Frank Lloyd Wright's (1867-1959) illustrious career began right in Oak Park, Illinois, in 1889, and for the next 20 years, Wright designed and built hundreds of homes and buildings in the Chicago area for a local architectural firm. There are several Wright buildings in Oak Park, including his own home and studio, which is located on Chicago Avenue.
Upon arriving at the Frank Lloyd Wright Home and Studio, you are greeted by several statues on the outside of the house and a beautiful garden in between the buildings. Tours of the home and studio are hourly, and you can get your tickets ($9 for adults) in the Gingko Bookstore, the souvenir shop. Photography isn't allowed in the studio and home, so you must check in all backpacks, cameras, and purses in the lockers located in the garden before going on tour.
After waiting about 20 minutes for the next tour to begin, we were greeted by our guide, Ted Smith, a retired Oak Park history teacher. You can tell that Ted loves his job as a volunteer for the Frank Lloyd Wright Foundation by his enthusiasm while showing us around the Wright complex and regaling us with stories and trivia questions about Wright's life and career.
Frank Lloyd Wright began his architectural career in Oak Park in 1889. He was a newlywed and built his home as a small cottage which went through numerous remodels and reconstructions in the next 20 years. Wright hated the ornate trimmings and stiffness of Victorian architecture and wanted to design homes and furniture that was nice to look at, but functional. Wright experimented with several styles and shapes in his home, which was expanded to house Wright, his wife, and six children.
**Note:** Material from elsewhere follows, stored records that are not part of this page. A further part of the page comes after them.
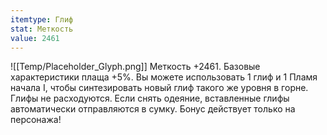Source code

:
 ```yaml
---
itemtype: Глиф
stat: Меткость 
value: 2461
---
```

![[Temp/Placeholder_Glyph.png]]
Меткость +2461. Базовые характеристики плаща +5%. Вы можете использовать 1 глиф и 1 Пламя начала I, чтобы синтезировать новый глиф такого же уровня в горне. Глифы не расходуются. Если снять одеяние, вставленные глифы автоматически отправляются в сумку. Бонус действует только на персонажа!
I found that many of the rooms give an optical illusion when you step in. The barrel-shaped children's room is long and narrow, but it is bigger than you think when you step inside. Wright designed his showroom for clients in an octagonal shape with many windows to give the room a lot of light for showing clients his architectural plans.
Scandal drove Frank Lloyd Wright from Oak Park in 1909 when he had an affair with a friend's wife. He fled to Europe for a while, but returned to Oak Park a couple of years later. Some people never got Wright's architectural style, but critics and fellow architects loved it and emulated it in their work.
The Frank Lloyd Wright Home and Studio is open from 11am to 3pm daily and only guided tours are available and leave on an hourly basis. Tours last about 45 minutes and are well worth your time.